A while back, some astronomer working with Hubble decided to use some of the time to try an experiment. The way I understand it is that it’s like using an SLR camera (wow, remember  those?) where the aperture is open for a longer amount of time. And what would happen if you did that would be that anything moving during the time the aperture was open would show up as a blur representing the motion of the object from the time the aperture opened to the time it closed, while everything stationary would just be normal.

So if you did that with a camera on an Earthbound telescope for a long time, say an evening, you would see the planets remain stationary in their orbit relative to the Earth while the stars would rise and set as a result of the rotation of the Earth throughout the night.

But now think of doing this with an orbiting space telescope (like, for example, Hubble) which could focus on a particular point in the sky independent of the Earth’s rotation. Then the more distant objects would remain constant since that’s the focus, while the closer objects would be blurred due to the rotation of other solar systems and galaxies. Somehow they found a way to omit the blurring from the images to observe objects very far away in space/time.

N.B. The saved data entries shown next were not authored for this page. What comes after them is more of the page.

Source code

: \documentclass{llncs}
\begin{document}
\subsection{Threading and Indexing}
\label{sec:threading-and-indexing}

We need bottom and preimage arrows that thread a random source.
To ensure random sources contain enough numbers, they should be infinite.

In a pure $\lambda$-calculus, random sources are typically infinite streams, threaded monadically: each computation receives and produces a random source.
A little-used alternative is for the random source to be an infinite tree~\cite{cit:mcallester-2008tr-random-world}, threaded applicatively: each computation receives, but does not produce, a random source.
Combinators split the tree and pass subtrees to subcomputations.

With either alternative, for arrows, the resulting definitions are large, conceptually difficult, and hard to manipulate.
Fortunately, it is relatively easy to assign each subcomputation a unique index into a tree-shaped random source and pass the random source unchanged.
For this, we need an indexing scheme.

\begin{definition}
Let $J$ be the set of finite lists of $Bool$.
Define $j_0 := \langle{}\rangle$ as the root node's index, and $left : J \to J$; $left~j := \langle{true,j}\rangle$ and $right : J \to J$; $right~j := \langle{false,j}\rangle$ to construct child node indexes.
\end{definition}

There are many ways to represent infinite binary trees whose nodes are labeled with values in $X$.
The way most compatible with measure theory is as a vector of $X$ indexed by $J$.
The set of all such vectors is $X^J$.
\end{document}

So they did this with a very small point in the night sky and just focused on it for days with the hopes of capturing an actual image of the very early Universe some 13 billion years ago and as many light years away from us. It’s probably as close to traveling through time as we’re ever likely to get.

Anyway, this was all done a while ago, but there is a new one which just came out in the past few days. So here it is (click for the larger, more hi-res pic):

Each one of those little dots are entire fucking galaxies. They’re not stars. They’re billions of stars lumped together by gravity. Fuck.

The galaxies which appear to be red are apparently the farthest away, while the ones that appear blue are closer. But they’re all way further than anyone will ever travel, so it’s safe to just say that they’re all really far.

And remember, this is just a tiny piece of the night sky, stared at by Hubble for 48 hours straight. Other images pointing in different directions look similar, so it’s safe to assume that this is a constant of the Universe and it looks like this in every direction – which kind of makes it difficult to believe that life on Earth is especially important, except insofar as we’re able to even understand this kind of stuff.